Min-Plus Algebra (Operation Question) I was reading about distance matrices, and they discuss a concept known as min-plus algebra. I am unsure if the operator + means addition in this context, and also unsure what operation goes in the underbrace $\text{min}\lbrace a_1+b_1\rbrace\underbrace{\space}_{} \text{min}\lbrace a_2+b_2\rbrace\underbrace{\space}_{} \text{min}\lbrace a_3+b_3\rbrace$.
I gave an example a problem below which I think will help me understand how to do the problem. How would I go by determining the value for $\text{min}_{k=1}^3\lbrace a_i+b_i\rbrace$ for this example?

Let  $a_1=0$, $b_1=3$, $a_2=4$, $b_2=2$, $a_3=1$, and $b_3=5$.

$\text{min}_{k=1}^3\lbrace a_i+b_i\rbrace=?$


 A: The tl;dr version is that $\min_{k=1}^n \{c_i\}$ means $\min\{c_1, c_2, \ldots, c_n\}$. Thus, $\min_{k = 1}^3\{a_i + b_i\} = \min\{a_1 + b_1,\, a_2 + b_2,\, a_3 + b_3\}$, which turns out to be $\min\{3, 6, 6\} = 3$ (from $a_1 + b_1$) in your example
But it was only after I did a bit of background noodling that I was confident this really is the intended calculation. Read on if you're interested, but I'll note that this isn't my field and I haven't played with tropical anythings before (so what follows was primarily me getting myself oriented, but may be of interest to someone else).

From the Wikipedia page for distance matrix:

An algebraic formulation of the above can be obtained by using the min-plus algebra. Matrix multiplication in this system is defined as follows: Given two $n\times n$ matrices $A=(a_{ij})$ and $B=(b_{ij})$, their distance product $C=(c_{ij})=A\star B$ is defined as an $n\times n$ matrix such that $c_{ij}=\min _{k=1}^{n}\{a_{ik}+b_{kj}\}$.
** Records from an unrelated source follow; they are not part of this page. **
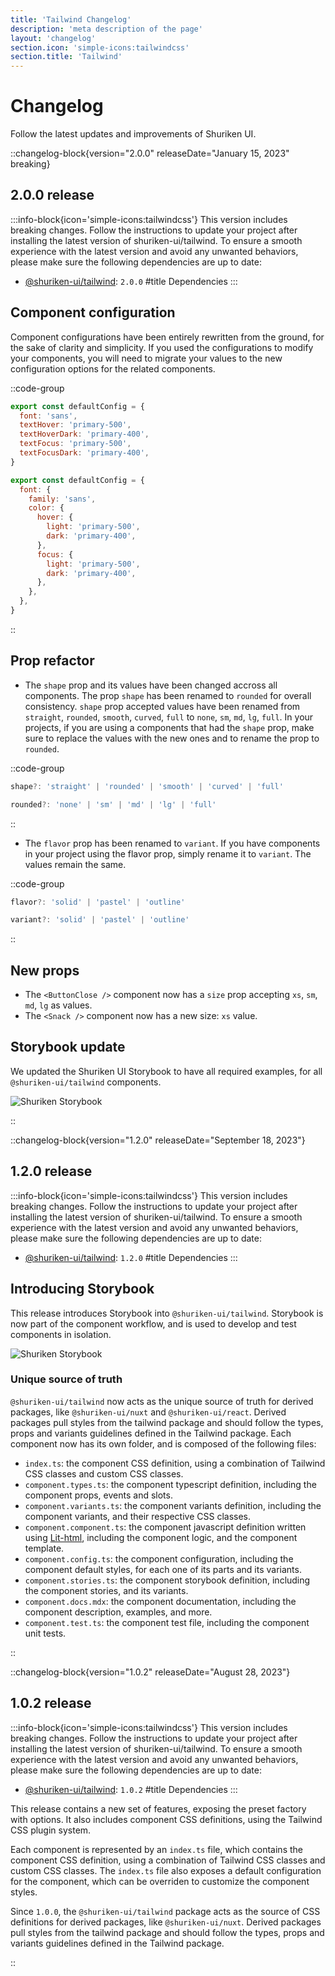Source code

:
 ```yaml
---
title: 'Tailwind Changelog'
description: 'meta description of the page'
layout: 'changelog'
section.icon: 'simple-icons:tailwindcss'
section.title: 'Tailwind'
---
```


# Changelog

Follow the latest updates and improvements of Shuriken UI.

::changelog-block{version="2.0.0" releaseDate="January 15, 2023" breaking}
## 2.0.0 release

:::info-block{icon='simple-icons:tailwindcss'}
This version includes breaking changes. Follow the instructions to update your project after installing the latest version of shuriken-ui/tailwind. To ensure a smooth experience with the latest version and avoid any unwanted behaviors, please make sure the following dependencies are up to date:
* [@shuriken-ui/tailwind](https://github.com/shuriken-ui/tailwind): `2.0.0`
#title
Dependencies
:::

## Component configuration

Component configurations have been entirely rewritten from the ground, for the sake of clarity and simplicity. If you used the configurations to modify your components, you will need to migrate your values to the new configuration options for the related components.

::code-group
```js [Before]
export const defaultConfig = {
  font: 'sans',
  textHover: 'primary-500',
  textHoverDark: 'primary-400',
  textFocus: 'primary-500',
  textFocusDark: 'primary-400',
}
```

```js [After]
export const defaultConfig = {
  font: {
    family: 'sans',
    color: {
      hover: {
        light: 'primary-500',
        dark: 'primary-400',
      },
      focus: {
        light: 'primary-500',
        dark: 'primary-400',
      },
    },
  },
}
```
::

## Prop refactor

* The `shape` prop and its values have been changed accross all components. The prop `shape` has been renamed to `rounded` for overall consistency. `shape` prop accepted values have been renamed from `straight`, `rounded`, `smooth`, `curved`, `full` to `none`, `sm`, `md`, `lg`, `full`. In your projects, if you are using a components that had the `shape` prop, make sure to replace the values with the new ones and to rename the prop to `rounded`.

::code-group
```js [Before]
shape?: 'straight' | 'rounded' | 'smooth' | 'curved' | 'full'
```

```js [After]
rounded?: 'none' | 'sm' | 'md' | 'lg' | 'full'
```
::

* The `flavor` prop has been renamed to `variant`. If you have components in your project using the flavor prop, simply rename it to `variant`. The values remain the same.

::code-group
```js [Before]
flavor?: 'solid' | 'pastel' | 'outline'
```

```js [After]
variant?: 'solid' | 'pastel' | 'outline'
```
::

## New props

* The `<ButtonClose />` component now has a `size` prop accepting `xs`, `sm`, `md`, `lg` as values.
* The `<Snack />` component now has a new size: `xs` value.

## Storybook update

We updated the Shuriken UI Storybook to have all required examples, for all `@shuriken-ui/tailwind` components.

![Shuriken Storybook](/img/content/changelog/tailwind/storybook-gradient.png)

::

::changelog-block{version="1.2.0" releaseDate="September 18, 2023"}
## 1.2.0 release

:::info-block{icon='simple-icons:tailwindcss'}
This version includes breaking changes. Follow the instructions to update your project after installing the latest version of shuriken-ui/tailwind. To ensure a smooth experience with the latest version and avoid any unwanted behaviors, please make sure the following dependencies are up to date:
* [@shuriken-ui/tailwind](https://github.com/shuriken-ui/tailwind): `1.2.0`
#title
Dependencies
:::

## Introducing Storybook

This release introduces Storybook into `@shuriken-ui/tailwind`. Storybook is now part of the component workflow, and is used to develop and test components in isolation.

![Shuriken Storybook](/img/content/changelog/tailwind/storybook-banner.png)

### Unique source of truth

`@shuriken-ui/tailwind` now acts as the unique source of truth for derived packages, like `@shuriken-ui/nuxt` and `@shuriken-ui/react`. Derived packages pull styles from the tailwind package and should follow the types, props and variants guidelines defined in the Tailwind package. Each component now has its own folder, and is composed of the following files:

* `index.ts`: the component CSS definition, using a combination of Tailwind CSS classes and custom CSS classes.
* `component.types.ts`: the component typescript definition, including the component props, events and slots.
* `component.variants.ts`: the component variants definition, including the component variants, and their respective CSS classes.
* `component.component.ts`: the component javascript definition written using [Lit-html](https://lit.dev/docs/libraries/standalone-templates/), including the component logic, and the component template.
* `component.config.ts`: the component configuration, including the component default styles, for each one of its parts and its variants.
* `component.stories.ts`: the component storybook definition, including the component stories, and its variants.
* `component.docs.mdx`: the component documentation, including the component description, examples, and more.
* `component.test.ts`: the component test file, including the component unit tests.

::

::changelog-block{version="1.0.2" releaseDate="August 28, 2023"}
## 1.0.2 release

:::info-block{icon='simple-icons:tailwindcss'}
This version includes breaking changes. Follow the instructions to update your project after installing the latest version of shuriken-ui/tailwind. To ensure a smooth experience with the latest version and avoid any unwanted behaviors, please make sure the following dependencies are up to date:
* [@shuriken-ui/tailwind](https://github.com/shuriken-ui/tailwind): `1.0.2`
#title
Dependencies
:::

This release contains a new set of features, exposing the preset factory with options. It also includes component CSS definitions, using the Tailwind CSS plugin system.

Each component is represented by an `index.ts` file, which contains the component CSS definition, using a combination of Tailwind CSS classes and custom CSS classes. The `index.ts` file also exposes a default configuration for the component, which can be overriden to customize the component styles.

Since `1.0.0`, the `@shuriken-ui/tailwind` package acts as the source of CSS definitions for derived packages, like `@shuriken-ui/nuxt`. Derived packages pull styles from the tailwind package and should follow the types, props and variants guidelines defined in the Tailwind package.

::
From the Wikipedia page for min-plus algebra:

The tropical semiring [...] is a semiring $(\Bbb R \cup \{\infty\}, \oplus, \otimes)$, with the operations as follows:
$x \oplus y = \min\{x, y\}$
$ x\otimes y=x+y$

The notations clash a bit here, so let's try and recast the notation of the matrix page using the tropical notation.
I would assume the "$+$" in $a_{ik} + b_{kj}$ would be written as $a_{ik} \otimes b_{kj}$ with the notation above, leading to $\min_{k=1}^n\{a_{ik} \otimes b_{jk}\}$. But this indexing of the $\min$ operator doesn't appear in tropical notation, so let's see how that should be handled.
Note that $\oplus$ is a binary operation, but much like ordinary addition, it turns out that it's associative, so that $$(x \oplus y) \oplus z = \min\{ \min\{x, y\}, z\} = \underbrace{\min\{x, y, z\}}_{\text{the nice one}} =  \min\{ x, \min\{y,z\}\} = x \oplus (y \oplus z),$$ and we can unambiguously write $x \oplus y \oplus z$, and so on for an arbitrary number of tropical summands.
Thus
$$\min_{k=1}^n \{a_{ik} \otimes b_{kj}\} = \min\{ a_{i1} \otimes b_{1j},\, a_{i2} \otimes b_{2j},\, \ldots ,\, a_{ik} \otimes b_{kj} \}$$
can be written
$%$
$$\big( a_{i,1} \otimes b_{1,j} \big) \oplus \big( a_{i,2} \otimes b_{2, j} \big) \oplus \ldots \oplus \big( a_{ik} \otimes b_{kj} \big) = \displaystyle \bigoplus_{k = 1}^n a_{ik} \otimes b_{kj},$$
$%$
which really is the "tropical analog" of $\displaystyle \sum_{k = 1}^n a_{ik}b_{kj}$, the formula for computing the $(i,j)$ entry of the product $AB$, given matrices $A$ and $B$ with entries $a_{ij}$ and $b_{ij}$.